YOUR GOAL: Return every line from the records below with the string "article".

[[ EXCERPTED DATA, beginning ]]

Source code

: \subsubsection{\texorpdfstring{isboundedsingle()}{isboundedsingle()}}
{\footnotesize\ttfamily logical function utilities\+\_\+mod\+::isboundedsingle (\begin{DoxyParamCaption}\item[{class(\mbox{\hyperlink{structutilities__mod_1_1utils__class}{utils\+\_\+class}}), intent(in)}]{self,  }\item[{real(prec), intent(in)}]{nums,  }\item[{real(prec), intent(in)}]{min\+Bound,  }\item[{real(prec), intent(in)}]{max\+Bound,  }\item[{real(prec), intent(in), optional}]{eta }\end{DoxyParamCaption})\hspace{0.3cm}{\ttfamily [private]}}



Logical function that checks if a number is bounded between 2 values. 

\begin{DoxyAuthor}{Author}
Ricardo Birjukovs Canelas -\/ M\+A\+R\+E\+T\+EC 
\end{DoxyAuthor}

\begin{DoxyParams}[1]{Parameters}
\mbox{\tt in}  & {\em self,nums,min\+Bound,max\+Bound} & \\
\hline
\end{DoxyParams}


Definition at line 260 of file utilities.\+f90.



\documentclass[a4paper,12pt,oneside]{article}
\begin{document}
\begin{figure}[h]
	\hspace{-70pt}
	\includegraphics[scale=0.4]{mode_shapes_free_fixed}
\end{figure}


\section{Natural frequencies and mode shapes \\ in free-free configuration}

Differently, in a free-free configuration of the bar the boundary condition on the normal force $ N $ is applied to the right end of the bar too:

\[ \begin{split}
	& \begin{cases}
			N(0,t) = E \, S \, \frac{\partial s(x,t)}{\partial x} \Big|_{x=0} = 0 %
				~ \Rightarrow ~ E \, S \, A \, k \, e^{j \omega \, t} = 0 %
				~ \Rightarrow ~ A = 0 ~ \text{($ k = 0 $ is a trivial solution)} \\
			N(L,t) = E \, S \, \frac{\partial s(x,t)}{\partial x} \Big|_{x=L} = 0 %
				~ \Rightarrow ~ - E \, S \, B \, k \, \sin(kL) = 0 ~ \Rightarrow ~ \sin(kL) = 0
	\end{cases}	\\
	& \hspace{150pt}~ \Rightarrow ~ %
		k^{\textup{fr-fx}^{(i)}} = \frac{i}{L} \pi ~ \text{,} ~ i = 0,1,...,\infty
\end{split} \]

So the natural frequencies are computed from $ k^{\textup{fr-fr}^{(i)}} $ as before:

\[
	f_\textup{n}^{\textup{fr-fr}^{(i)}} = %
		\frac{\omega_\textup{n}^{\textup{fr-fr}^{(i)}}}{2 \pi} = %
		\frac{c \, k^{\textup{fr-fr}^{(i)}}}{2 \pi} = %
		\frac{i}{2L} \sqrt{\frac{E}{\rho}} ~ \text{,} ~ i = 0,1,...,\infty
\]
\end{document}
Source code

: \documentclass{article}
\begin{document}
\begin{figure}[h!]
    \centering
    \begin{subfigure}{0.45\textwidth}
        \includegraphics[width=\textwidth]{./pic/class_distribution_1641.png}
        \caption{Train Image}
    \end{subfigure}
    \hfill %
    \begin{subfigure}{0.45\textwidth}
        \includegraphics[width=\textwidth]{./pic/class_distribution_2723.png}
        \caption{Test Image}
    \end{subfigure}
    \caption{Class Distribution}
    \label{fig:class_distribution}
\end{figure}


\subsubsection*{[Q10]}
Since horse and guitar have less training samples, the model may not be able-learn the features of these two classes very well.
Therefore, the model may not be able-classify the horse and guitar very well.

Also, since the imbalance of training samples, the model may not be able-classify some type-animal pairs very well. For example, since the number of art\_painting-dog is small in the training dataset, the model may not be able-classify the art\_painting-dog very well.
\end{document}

[[ EXCERPTED DATA, end ]]

RESPONSE AREA:
\documentclass[a4paper,12pt,oneside]{article}
: \documentclass{article}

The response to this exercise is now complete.